MarsRL:通过强化学习与智能体流水线并行机制推进多智能体推理系统
MarsRL: Advancing Multi-Agent Reasoning System via Reinforcement Learning with Agentic Pipeline Parallelism
November 14, 2025
作者: Shulin Liu, Dong Du, Tao Yang, Yang Li, Boyu Qiu
cs.AI
摘要
近期,大型语言模型(LLM)的发展得益于可验证奖励的强化学习(RLVR)与测试时缩放技术的推动。然而,LLM有限的输出长度制约了单次推理过程中的推理深度。多智能体推理系统通过引入求解器、验证器和校正器等多类智能体迭代优化解决方案,展现出巨大潜力。尽管该体系在Gemini 2.5 Pro等闭源模型中表现优异,但由于开源模型缺乏足够的批判与校正能力,其泛化性能仍受限。为此,我们提出MarsRL——一种采用智能体流水线并行的新型强化学习框架,可协同优化系统中的所有智能体。MarsRL通过设计智能体专属奖励机制降低奖励噪声,并采用流水线式训练提升长轨迹处理效率。在Qwen3-30B-A3B-Thinking-2507模型上的实验表明,MarsRL将AIME2025准确率从86.5%提升至93.3%,BeyondAIME准确率从64.9%提升至73.8%,甚至超越了Qwen3-235B-A22B-Thinking-2507的表现。这些发现证明MarsRL能有效推动多智能体推理系统发展,拓展其在多样化推理任务中的适用边界。
English
Recent progress in large language models (LLMs) has been propelled by reinforcement learning with verifiable rewards (RLVR) and test-time scaling. However, the limited output length of LLMs constrains the depth of reasoning attainable in a single inference process. Multi-agent reasoning systems offer a promising alternative by employing multiple agents including Solver, Verifier, and Corrector, to iteratively refine solutions. While effective in closed-source models like Gemini 2.5 Pro, they struggle to generalize to open-source models due to insufficient critic and correction capabilities. To address this, we propose MarsRL, a novel reinforcement learning framework with agentic pipeline parallelism, designed to jointly optimize all agents in the system.
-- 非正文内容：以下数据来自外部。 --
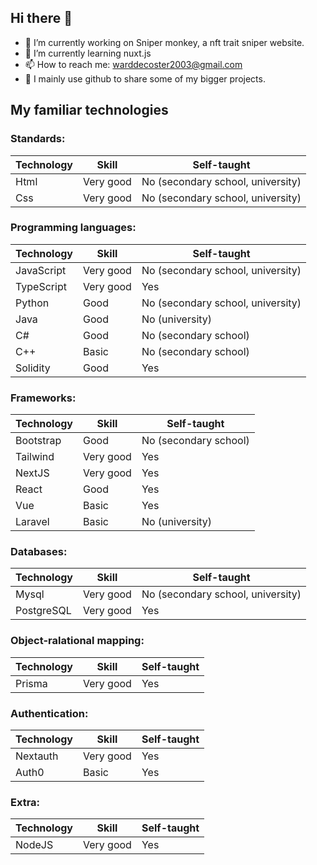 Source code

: ## Hi there 👋

- 🔭 I’m currently working on Sniper monkey, a nft trait sniper website.
- 🌱 I’m currently learning nuxt.js
- 📫 How to reach me: warddecoster2003@gmail.com
- 🤝 I mainly use github to share some of my bigger projects.

## My familiar technologies
### Standards:
| Technology  | Skill | Self-taught |
| ------------- | ------------- | ------------- |
| Html  | Very good  |  No (secondary school, university)  |
| Css  | Very good  | No (secondary school, university)  |

### Programming languages:
| Technology  | Skill | Self-taught |
| ------------- | ------------- | ------------- |
| JavaScript  | Very good  |   No (secondary school, university)  |
| TypeScript  | Very good  | Yes |
| Python  | Good  | No (secondary school, university)  |
| Java  | Good  |  No (university)  |
| C#  | Good  |  No (secondary school)  |
| C++  | Basic  |  No (secondary school)  |
| Solidity | Good  | Yes |

### Frameworks:
| Technology  | Skill | Self-taught |
| ------------- | ------------- | ------------- |
| Bootstrap  | Good  |  No (secondary school)  |
| Tailwind  | Very good  | Yes |
| NextJS  | Very good  | Yes |
| React  | Good  | Yes |
| Vue  | Basic  | Yes |
| Laravel  | Basic  |  No (university)  |

### Databases: 
| Technology  | Skill | Self-taught |
| ------------- | ------------- | ------------- |
| Mysql  | Very good  |  No (secondary school, university)  |
| PostgreSQL  | Very good  | Yes |

### Object-ralational mapping:
| Technology  | Skill | Self-taught |
| ------------- | ------------- | ------------- |
| Prisma  | Very good  | Yes |

### Authentication:
| Technology  | Skill | Self-taught |
| ------------- | ------------- | ------------- |
| Nextauth  | Very good  | Yes |
| Auth0  | Basic  | Yes |

### Extra:
| Technology  | Skill | Self-taught |
| ------------- | ------------- | ------------- |
| NodeJS  | Very good  | Yes |
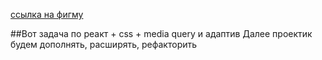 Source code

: [ссылка на фигму](https://www.figma.com/file/uluNJplEEiXEDogqZRe6Jj/Todo-list?node-id=0%3A1)

##Вот задача по реакт + css + media query и адаптив
Далее проектик будем дополнять, расширять, рефакторить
MarsRL introduces agent-specific reward mechanisms to mitigate reward noise and employs pipeline-inspired training to enhance efficiency in handling long trajectories. Applied to Qwen3-30B-A3B-Thinking-2507, MarsRL improves AIME2025 accuracy from 86.5% to 93.3% and BeyondAIME from 64.9% to 73.8%, even surpassing Qwen3-235B-A22B-Thinking-2507. These findings highlight the potential of MarsRL to advance multi-agent reasoning systems and broaden their applicability across diverse reasoning tasks.